Exercise prompt:
Reproduce, from the lines below, exactly the stretch that begins at the line containing "A resource unit configuration describes" and ends at the line containing "<h4>Notice</h4>", both included.

Provided records:
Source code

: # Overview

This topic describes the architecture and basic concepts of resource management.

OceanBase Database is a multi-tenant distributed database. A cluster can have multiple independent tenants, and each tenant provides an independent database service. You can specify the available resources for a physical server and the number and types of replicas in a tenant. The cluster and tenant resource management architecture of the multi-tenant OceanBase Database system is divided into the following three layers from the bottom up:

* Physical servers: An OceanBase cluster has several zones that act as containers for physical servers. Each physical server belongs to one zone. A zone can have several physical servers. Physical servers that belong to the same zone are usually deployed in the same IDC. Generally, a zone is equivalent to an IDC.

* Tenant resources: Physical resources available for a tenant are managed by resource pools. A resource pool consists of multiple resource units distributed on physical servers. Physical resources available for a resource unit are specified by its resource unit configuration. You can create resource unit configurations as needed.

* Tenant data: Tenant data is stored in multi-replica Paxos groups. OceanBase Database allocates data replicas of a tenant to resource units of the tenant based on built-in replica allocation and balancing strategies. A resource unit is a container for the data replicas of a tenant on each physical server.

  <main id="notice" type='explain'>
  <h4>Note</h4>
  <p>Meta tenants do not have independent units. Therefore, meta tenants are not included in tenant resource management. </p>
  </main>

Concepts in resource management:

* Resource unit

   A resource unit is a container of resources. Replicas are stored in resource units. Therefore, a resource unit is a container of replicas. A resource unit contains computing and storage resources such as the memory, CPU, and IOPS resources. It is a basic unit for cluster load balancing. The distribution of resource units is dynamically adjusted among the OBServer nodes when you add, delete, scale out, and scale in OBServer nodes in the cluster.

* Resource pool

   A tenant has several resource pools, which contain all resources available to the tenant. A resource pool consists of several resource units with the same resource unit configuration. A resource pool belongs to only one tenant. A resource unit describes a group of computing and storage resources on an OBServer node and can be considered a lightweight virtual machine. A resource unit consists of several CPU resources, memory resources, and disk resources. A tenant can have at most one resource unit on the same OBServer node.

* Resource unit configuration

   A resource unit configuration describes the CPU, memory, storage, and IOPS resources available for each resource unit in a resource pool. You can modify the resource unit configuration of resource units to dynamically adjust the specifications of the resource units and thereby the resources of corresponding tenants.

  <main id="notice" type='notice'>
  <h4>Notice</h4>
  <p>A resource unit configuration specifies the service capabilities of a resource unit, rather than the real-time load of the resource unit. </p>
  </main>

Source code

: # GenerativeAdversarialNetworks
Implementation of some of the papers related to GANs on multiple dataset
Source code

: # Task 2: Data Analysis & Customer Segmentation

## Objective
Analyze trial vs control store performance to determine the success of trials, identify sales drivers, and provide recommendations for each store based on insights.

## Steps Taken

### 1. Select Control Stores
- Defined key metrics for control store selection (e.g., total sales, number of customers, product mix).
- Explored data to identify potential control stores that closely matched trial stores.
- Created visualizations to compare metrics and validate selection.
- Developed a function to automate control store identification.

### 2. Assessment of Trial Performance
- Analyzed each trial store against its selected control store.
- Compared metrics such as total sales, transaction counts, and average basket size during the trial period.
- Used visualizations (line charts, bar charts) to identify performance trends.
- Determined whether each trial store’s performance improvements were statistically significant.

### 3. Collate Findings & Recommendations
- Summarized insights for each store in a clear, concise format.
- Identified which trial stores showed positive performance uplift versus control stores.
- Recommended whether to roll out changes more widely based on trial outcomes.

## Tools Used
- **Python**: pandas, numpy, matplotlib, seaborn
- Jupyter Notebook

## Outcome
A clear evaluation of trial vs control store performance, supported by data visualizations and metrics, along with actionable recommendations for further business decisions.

Solution for this task:
   A resource unit configuration describes the CPU, memory, storage, and IOPS resources available for each resource unit in a resource pool. You can modify the resource unit configuration of resource units to dynamically adjust the specifications of the resource units and thereby the resources of corresponding tenants.

  <main id="notice" type='notice'>
  <h4>Notice</h4>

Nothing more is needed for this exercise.